I thought that this week I would look at a story that came to mind, that we have often discussed in class. It’s called The Gift. What brought this story to mind was the reflection on silence and sacred space, as well as some of your responses. That silence, hopefully, filters gradually through the many layers of self until we experience our core self as gift, as meaningful word out of the infinite silence enveloping all that is. And we may experience ourselves as called to provide that same sacred space around one another, a space that may seem empty, yet is filled with compassion. This experience is perhaps often crowded out by the hassles of life. We need not feel guilty about that, just grateful if its occasionally emerges.

The story of The Gift is just a few lines long.
In one seat on the bus a wispy old man sat holding a bunch of fresh flowers. Across the aisle was a young woman whose eyes came back again and again to the man’s flowers. The time came for the old man to get off. Impulsively he handed the flowers to the young woman,. “I can see you love the flowers,” he explained, “and I think my wife would like for you to have them. I’ll tell her I gave them to you.” She accepted the flowers, then watched the old man get off the bus and walk through the gate of a small cemetery.

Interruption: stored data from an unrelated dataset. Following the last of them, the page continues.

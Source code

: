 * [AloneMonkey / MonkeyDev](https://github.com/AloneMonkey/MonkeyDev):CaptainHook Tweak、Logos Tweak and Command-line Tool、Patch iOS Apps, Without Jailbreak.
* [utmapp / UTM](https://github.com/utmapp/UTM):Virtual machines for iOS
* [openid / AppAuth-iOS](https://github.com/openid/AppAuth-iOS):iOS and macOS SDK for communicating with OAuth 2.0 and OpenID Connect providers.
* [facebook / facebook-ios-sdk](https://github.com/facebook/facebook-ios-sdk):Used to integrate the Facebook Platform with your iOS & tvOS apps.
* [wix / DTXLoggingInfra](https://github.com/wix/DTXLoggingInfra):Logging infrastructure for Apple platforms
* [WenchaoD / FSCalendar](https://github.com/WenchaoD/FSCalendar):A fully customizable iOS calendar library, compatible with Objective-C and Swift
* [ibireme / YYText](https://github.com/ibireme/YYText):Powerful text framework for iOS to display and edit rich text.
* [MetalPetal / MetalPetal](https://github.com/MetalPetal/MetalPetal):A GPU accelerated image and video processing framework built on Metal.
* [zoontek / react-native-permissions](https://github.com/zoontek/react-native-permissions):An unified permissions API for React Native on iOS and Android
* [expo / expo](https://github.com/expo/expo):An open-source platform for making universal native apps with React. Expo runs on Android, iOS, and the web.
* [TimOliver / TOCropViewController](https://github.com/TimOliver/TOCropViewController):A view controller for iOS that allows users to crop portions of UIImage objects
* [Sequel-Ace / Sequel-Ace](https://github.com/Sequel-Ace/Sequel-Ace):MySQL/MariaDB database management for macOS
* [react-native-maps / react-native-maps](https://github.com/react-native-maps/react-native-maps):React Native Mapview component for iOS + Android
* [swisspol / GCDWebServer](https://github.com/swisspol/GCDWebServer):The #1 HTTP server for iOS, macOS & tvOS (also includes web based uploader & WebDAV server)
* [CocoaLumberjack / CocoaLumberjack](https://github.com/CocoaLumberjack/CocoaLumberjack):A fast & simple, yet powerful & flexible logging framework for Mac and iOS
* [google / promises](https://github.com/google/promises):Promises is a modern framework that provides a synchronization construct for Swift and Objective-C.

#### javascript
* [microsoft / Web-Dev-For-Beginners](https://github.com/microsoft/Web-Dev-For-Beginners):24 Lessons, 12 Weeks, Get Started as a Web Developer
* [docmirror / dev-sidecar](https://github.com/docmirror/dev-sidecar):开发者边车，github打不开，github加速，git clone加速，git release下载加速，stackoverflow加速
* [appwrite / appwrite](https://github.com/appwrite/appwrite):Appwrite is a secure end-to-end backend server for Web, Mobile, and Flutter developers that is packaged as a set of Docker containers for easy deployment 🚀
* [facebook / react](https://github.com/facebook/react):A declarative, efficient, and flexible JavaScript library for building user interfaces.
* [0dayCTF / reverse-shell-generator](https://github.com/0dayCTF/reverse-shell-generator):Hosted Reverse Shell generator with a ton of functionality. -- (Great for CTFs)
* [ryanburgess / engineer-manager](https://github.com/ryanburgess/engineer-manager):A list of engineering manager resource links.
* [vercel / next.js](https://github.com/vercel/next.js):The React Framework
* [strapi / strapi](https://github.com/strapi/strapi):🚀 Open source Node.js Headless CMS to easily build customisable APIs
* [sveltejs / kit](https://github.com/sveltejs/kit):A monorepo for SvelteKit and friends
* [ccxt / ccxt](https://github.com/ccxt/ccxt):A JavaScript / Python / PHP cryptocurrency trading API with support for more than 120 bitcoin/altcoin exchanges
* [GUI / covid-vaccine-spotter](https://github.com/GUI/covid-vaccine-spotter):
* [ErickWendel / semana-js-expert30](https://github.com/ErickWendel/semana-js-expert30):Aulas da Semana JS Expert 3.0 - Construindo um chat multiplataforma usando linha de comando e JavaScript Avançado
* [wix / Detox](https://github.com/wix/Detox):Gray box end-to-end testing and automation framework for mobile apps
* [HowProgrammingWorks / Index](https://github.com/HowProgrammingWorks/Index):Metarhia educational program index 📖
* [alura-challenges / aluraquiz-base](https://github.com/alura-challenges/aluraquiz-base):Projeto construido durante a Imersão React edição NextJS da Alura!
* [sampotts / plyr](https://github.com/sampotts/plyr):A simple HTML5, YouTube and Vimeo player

It is like a parable in that the last line evokes surprise and sheds light on the whole preceding narrative. There is no conversation in the story until the old man offers the young woman the flowers. His words come out of his silence, yet also his awareness of the young woman’s appreciation of the flowers. Silence fosters awareness and it is out of such silence that may come more meaningful words.

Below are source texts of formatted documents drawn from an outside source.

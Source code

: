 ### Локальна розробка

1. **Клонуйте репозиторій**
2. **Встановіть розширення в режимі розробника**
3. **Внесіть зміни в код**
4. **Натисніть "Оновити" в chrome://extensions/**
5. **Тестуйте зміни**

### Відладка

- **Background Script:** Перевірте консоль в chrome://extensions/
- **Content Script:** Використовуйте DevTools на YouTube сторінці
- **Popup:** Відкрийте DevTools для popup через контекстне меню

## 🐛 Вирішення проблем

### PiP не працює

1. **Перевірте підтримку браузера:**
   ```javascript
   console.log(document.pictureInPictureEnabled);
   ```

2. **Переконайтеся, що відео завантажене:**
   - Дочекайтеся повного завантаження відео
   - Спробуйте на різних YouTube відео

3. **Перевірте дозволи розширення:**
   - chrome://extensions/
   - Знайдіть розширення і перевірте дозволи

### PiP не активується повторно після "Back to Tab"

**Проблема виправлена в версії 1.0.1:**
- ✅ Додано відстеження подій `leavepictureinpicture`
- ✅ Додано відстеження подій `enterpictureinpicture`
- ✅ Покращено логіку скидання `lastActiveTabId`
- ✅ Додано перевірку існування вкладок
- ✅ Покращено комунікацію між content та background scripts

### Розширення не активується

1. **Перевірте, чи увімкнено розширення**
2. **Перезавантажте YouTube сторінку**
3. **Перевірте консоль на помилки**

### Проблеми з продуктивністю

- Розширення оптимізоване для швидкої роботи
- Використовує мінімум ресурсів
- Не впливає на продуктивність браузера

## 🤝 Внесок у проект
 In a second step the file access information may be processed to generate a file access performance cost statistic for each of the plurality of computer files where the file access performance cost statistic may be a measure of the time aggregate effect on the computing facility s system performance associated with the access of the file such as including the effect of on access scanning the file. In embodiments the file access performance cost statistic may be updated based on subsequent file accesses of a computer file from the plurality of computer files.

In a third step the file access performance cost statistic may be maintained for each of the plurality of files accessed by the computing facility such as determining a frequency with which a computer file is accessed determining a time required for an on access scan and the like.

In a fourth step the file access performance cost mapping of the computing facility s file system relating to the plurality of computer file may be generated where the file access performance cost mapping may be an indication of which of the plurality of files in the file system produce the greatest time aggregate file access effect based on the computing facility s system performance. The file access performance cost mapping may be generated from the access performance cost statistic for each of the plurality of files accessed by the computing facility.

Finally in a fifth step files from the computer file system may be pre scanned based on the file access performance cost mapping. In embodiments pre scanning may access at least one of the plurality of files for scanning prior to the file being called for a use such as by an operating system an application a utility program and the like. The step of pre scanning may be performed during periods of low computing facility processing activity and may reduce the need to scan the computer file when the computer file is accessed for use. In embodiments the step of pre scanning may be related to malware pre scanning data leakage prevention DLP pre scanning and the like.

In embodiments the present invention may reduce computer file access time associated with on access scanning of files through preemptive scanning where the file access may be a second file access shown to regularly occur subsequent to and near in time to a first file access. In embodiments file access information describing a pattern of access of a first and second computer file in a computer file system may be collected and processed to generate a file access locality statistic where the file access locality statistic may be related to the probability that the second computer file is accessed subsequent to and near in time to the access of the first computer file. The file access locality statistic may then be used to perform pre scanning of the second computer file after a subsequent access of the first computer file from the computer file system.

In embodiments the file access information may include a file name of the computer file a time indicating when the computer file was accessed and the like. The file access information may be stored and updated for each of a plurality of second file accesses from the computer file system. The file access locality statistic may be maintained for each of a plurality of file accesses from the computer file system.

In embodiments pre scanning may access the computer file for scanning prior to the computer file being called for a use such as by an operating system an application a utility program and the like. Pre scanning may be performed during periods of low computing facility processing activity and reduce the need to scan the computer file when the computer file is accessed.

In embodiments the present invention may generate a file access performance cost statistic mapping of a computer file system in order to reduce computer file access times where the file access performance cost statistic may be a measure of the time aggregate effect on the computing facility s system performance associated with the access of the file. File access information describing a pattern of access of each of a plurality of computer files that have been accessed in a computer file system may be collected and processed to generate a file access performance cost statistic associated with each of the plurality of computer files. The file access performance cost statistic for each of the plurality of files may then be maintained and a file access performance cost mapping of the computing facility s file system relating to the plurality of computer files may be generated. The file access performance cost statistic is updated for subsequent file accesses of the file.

The gift he gives is most concretely the flowers, but even more so all that they contain. As we discover, they contain the love he has shared with his late wife. They reveal something about the old man as well: the love he has shared with his wife does not end with her death; his loss and grief have not embittered him and diminished his capacity to love. Yet this love is not confined to his wife; it is not an exclusive but an expansive reality. It is not a possession but a living quality within him. Because the capacity to love that he has learned remains in his heart and continues to grow, he shares it with the young woman.

He offers the flowers and then leaves. His love remains, embodied in the flowers, but he does not. This is a simple expression of a genuine love, one that is not possessive or greedy or overly needy. Perhaps that is something we never learn or achieve completely and perhaps only approach on the other side of life’s sorrows.

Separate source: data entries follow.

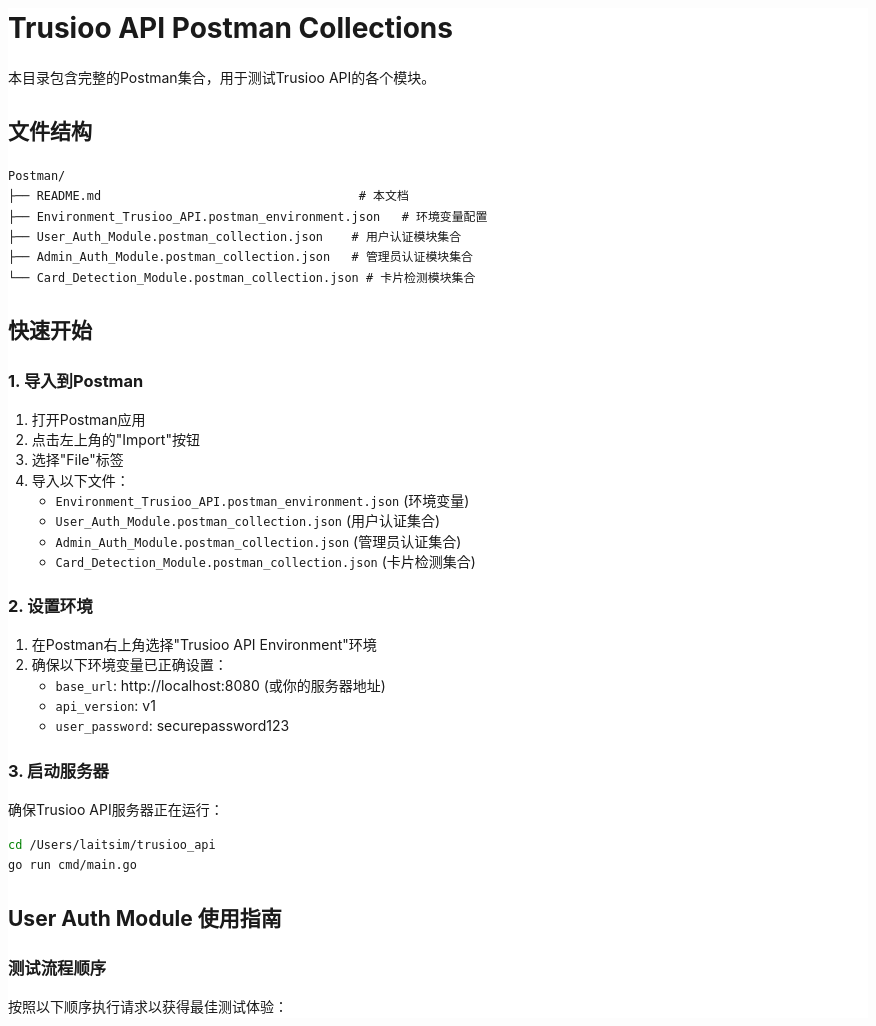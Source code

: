 # Trusioo API Postman Collections

本目录包含完整的Postman集合，用于测试Trusioo API的各个模块。

## 文件结构

```
Postman/
├── README.md                                    # 本文档
├── Environment_Trusioo_API.postman_environment.json   # 环境变量配置
├── User_Auth_Module.postman_collection.json    # 用户认证模块集合
├── Admin_Auth_Module.postman_collection.json   # 管理员认证模块集合
└── Card_Detection_Module.postman_collection.json # 卡片检测模块集合
```

## 快速开始

### 1. 导入到Postman

1. 打开Postman应用
2. 点击左上角的"Import"按钮
3. 选择"File"标签
4. 导入以下文件：
   - `Environment_Trusioo_API.postman_environment.json` (环境变量)
   - `User_Auth_Module.postman_collection.json` (用户认证集合)
   - `Admin_Auth_Module.postman_collection.json` (管理员认证集合)
   - `Card_Detection_Module.postman_collection.json` (卡片检测集合)

### 2. 设置环境

1. 在Postman右上角选择"Trusioo API Environment"环境
2. 确保以下环境变量已正确设置：
   - `base_url`: http://localhost:8080 (或你的服务器地址)
   - `api_version`: v1
   - `user_password`: securepassword123

### 3. 启动服务器

确保Trusioo API服务器正在运行：
```bash
cd /Users/laitsim/trusioo_api
go run cmd/main.go
```

## User Auth Module 使用指南

### 测试流程顺序

按照以下顺序执行请求以获得最佳测试体验：

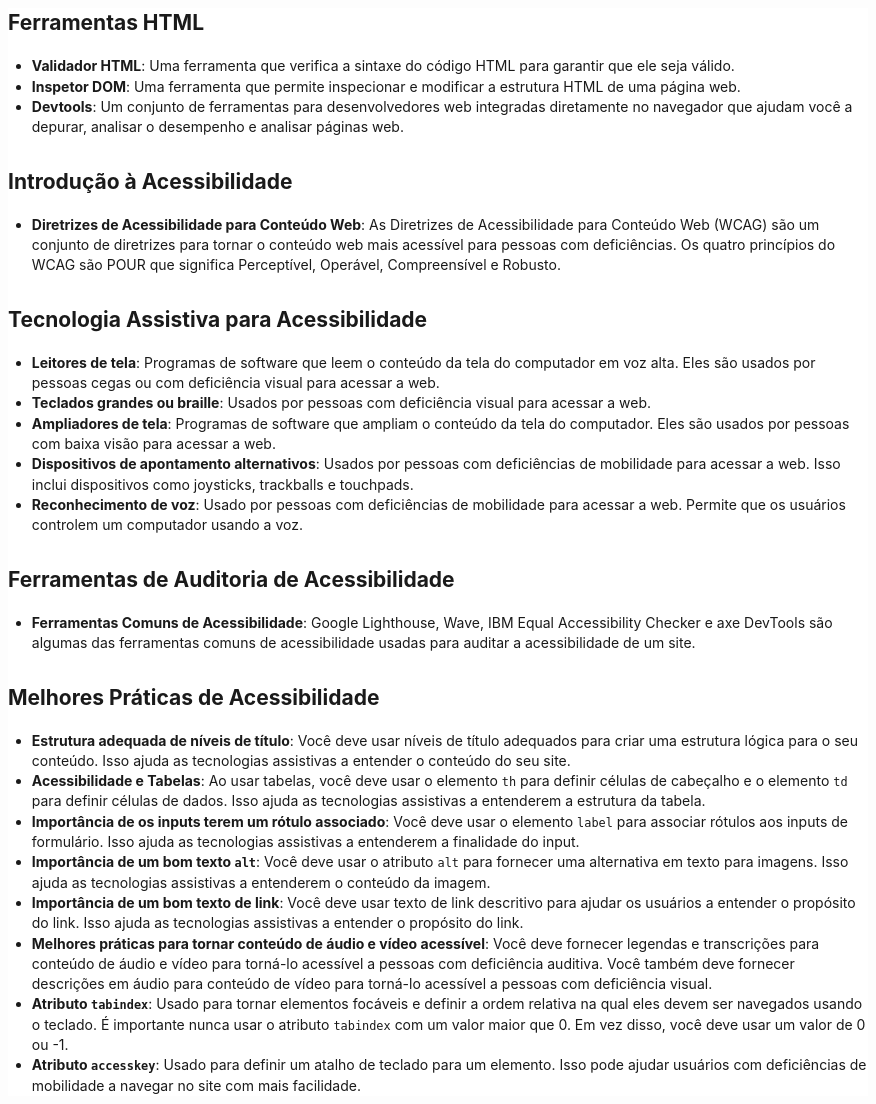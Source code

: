 ## Ferramentas HTML

- **Validador HTML**: Uma ferramenta que verifica a sintaxe do código HTML para garantir que ele seja válido.
- **Inspetor DOM**: Uma ferramenta que permite inspecionar e modificar a estrutura HTML de uma página web.
- **Devtools**: Um conjunto de ferramentas para desenvolvedores web integradas diretamente no navegador que ajudam você a depurar, analisar o desempenho e analisar páginas web.

## Introdução à Acessibilidade

- **Diretrizes de Acessibilidade para Conteúdo Web**: As Diretrizes de Acessibilidade para Conteúdo Web (WCAG) são um conjunto de diretrizes para tornar o conteúdo web mais acessível para pessoas com deficiências. Os quatro princípios do WCAG são POUR que significa Perceptível, Operável, Compreensível e Robusto.

## Tecnologia Assistiva para Acessibilidade

- **Leitores de tela**: Programas de software que leem o conteúdo da tela do computador em voz alta. Eles são usados por pessoas cegas ou com deficiência visual para acessar a web.
- **Teclados grandes ou braille**: Usados por pessoas com deficiência visual para acessar a web.
- **Ampliadores de tela**: Programas de software que ampliam o conteúdo da tela do computador. Eles são usados por pessoas com baixa visão para acessar a web.
- **Dispositivos de apontamento alternativos**: Usados por pessoas com deficiências de mobilidade para acessar a web. Isso inclui dispositivos como joysticks, trackballs e touchpads.
- **Reconhecimento de voz**: Usado por pessoas com deficiências de mobilidade para acessar a web. Permite que os usuários controlem um computador usando a voz.

## Ferramentas de Auditoria de Acessibilidade

- **Ferramentas Comuns de Acessibilidade**: Google Lighthouse, Wave, IBM Equal Accessibility Checker e axe DevTools são algumas das ferramentas comuns de acessibilidade usadas para auditar a acessibilidade de um site.

## Melhores Práticas de Acessibilidade

- **Estrutura adequada de níveis de título**: Você deve usar níveis de título adequados para criar uma estrutura lógica para o seu conteúdo. Isso ajuda as tecnologias assistivas a entender o conteúdo do seu site.
- **Acessibilidade e Tabelas**: Ao usar tabelas, você deve usar o elemento `th` para definir células de cabeçalho e o elemento `td` para definir células de dados. Isso ajuda as tecnologias assistivas a entenderem a estrutura da tabela.
- **Importância de os inputs terem um rótulo associado**: Você deve usar o elemento `label` para associar rótulos aos inputs de formulário. Isso ajuda as tecnologias assistivas a entenderem a finalidade do input.
- **Importância de um bom texto `alt`**: Você deve usar o atributo `alt` para fornecer uma alternativa em texto para imagens. Isso ajuda as tecnologias assistivas a entenderem o conteúdo da imagem.
- **Importância de um bom texto de link**: Você deve usar texto de link descritivo para ajudar os usuários a entender o propósito do link. Isso ajuda as tecnologias assistivas a entender o propósito do link.
- **Melhores práticas para tornar conteúdo de áudio e vídeo acessível**: Você deve fornecer legendas e transcrições para conteúdo de áudio e vídeo para torná-lo acessível a pessoas com deficiência auditiva. Você também deve fornecer descrições em áudio para conteúdo de vídeo para torná-lo acessível a pessoas com deficiência visual.
- **Atributo `tabindex`**: Usado para tornar elementos focáveis e definir a ordem relativa na qual eles devem ser navegados usando o teclado. É importante nunca usar o atributo `tabindex` com um valor maior que 0. Em vez disso, você deve usar um valor de 0 ou -1.
- **Atributo `accesskey`**: Usado para definir um atalho de teclado para um elemento. Isso pode ajudar usuários com deficiências de mobilidade a navegar no site com mais facilidade.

Besides being expressive of love, flowers also represent the inseparable beauty and brevity of life, as well as its continuous renewal. After a relatively short time flowers fade, but also contain the seeds of their own renewal. The old man has known both the beauty and the brevity of life and love, its joy and its sorrow. With the flowers, he passes that experience along to the young woman, and in the process experiences as well something of its renewal.

Perhaps it is when the man walks into the cemetery that the young woman realizes the extent of the old man’s gift. With the flowers, she receives the love of the old man, and even that of his late wife who would have wanted her to receive them.

Many people have not received the love that would be called for by their sacredness, even in their childhood. And no one person can give that degree of love to another. Still where people lack a tangible expression of love, it can then be very difficult to realize their own sacred worth. There can be an ongoing struggle with self-doubt and even self-rejection, often without conscious awareness. Yet sometimes a surprise gesture, a token of kindness, the beauty of a flower, the colour of a sunset, or the words or melody of a song, can move us to a glimpse and a gentle stirring of hope that pushes in the direction of our own sacred worth.

The basic gift in the story is the reminder and call to awaken to a grateful awareness that life itself–and our own unique life–is a gift, that it combines joy and sorrow, and that it best unfolds within a context of love; a love that is at once deeply personal, yet moves expansively and non possessively in ever widening circles.

May you all realize more fully your own sacred worth. May you experience the caring from a loved one, a gesture of kindness, the world of music or other arts, or the world of nature, and much else, that makes your sacred worth more tangibly real and secure for you.